Por ello el llanto del pueblo es algo muy profundo. Los levitas les están explicando el sentido de lo que ellos están escuchando. No hay pues obstáculos entre el Corazón de Dios y el de su pueblo: la verdad fluye, el amor fluye, la compasión fluye; por eso mismo: el arrepentimiento, el agradecimiento y luego la alegría fluyen. Si los científicos aseguran que de las aguas saladas del mar brotó la vida, nosotros podemos decir que del llanto, del llanto profundo del dolor y del amor, nace la nueva vida de la gracia.
También en el evangelio de hoy hay una lectura, un texto que se lee. Y quien le da su voz a este texto no es otro sino Jesús mismo. Captemos la belleza y solemnidad del momento: es Cristo, la Palabra de Dios, prestándole su voz a la Palabra escrita, a la Alianza Antigua. Podemos decir que cuando Cristo lee la Escritura algo único sucede porque es como si el texto saliera, saltara por encima de las letras, y cobrara o manifestara una vida que no le conocíamos.

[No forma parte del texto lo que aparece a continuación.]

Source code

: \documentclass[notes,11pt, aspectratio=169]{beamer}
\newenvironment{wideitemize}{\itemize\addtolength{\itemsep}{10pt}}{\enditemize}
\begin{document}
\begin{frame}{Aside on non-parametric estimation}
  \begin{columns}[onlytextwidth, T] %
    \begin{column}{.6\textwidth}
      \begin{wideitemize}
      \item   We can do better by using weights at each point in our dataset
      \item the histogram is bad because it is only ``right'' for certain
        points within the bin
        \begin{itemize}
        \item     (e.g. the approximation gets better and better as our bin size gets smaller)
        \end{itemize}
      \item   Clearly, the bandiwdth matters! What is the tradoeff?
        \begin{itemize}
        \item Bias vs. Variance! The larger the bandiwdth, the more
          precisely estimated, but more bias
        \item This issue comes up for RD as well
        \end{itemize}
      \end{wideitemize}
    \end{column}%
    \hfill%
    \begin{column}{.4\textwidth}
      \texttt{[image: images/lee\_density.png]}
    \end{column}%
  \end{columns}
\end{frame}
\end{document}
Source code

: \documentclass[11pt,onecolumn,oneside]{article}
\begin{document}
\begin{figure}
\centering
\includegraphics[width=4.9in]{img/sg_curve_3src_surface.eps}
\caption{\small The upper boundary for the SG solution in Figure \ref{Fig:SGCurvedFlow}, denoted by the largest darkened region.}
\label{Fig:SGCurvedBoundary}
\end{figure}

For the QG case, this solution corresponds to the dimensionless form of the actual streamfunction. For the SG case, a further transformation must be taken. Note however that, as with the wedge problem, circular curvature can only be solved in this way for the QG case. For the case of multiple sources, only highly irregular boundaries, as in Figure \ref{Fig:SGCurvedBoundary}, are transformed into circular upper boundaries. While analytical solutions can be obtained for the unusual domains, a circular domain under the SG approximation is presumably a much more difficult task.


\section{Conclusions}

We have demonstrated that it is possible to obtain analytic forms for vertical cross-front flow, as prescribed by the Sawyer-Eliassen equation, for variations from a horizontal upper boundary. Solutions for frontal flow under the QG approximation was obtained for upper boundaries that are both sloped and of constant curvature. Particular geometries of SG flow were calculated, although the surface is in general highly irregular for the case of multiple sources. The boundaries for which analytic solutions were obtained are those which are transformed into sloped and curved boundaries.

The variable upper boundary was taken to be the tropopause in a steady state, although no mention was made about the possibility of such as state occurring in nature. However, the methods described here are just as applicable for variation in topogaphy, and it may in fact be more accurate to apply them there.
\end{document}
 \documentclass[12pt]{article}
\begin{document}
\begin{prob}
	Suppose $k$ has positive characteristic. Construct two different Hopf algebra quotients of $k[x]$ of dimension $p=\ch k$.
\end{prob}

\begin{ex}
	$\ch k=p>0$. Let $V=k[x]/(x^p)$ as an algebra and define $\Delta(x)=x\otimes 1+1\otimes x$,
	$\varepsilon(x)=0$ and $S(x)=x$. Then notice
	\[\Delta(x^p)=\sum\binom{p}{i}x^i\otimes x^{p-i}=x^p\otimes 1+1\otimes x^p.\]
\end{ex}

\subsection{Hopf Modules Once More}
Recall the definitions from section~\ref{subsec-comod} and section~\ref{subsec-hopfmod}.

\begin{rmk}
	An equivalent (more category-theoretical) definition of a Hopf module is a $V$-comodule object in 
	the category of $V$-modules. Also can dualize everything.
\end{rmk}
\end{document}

Quizá hay algo de esto en aquella expresión que dice el mismo Señor: “Hoy se cumple esta Escritura que acabáis de oír.”
El acto de la boca de Cristo, al pronunciar esas palabras, desata su sentido más hondo, que no era simplemente el retorno del destierro a Babilonia, ni mucho menos el desquite contra los enemigos de Israel, sino la acción profunda y duradera del amor de Dios que salva.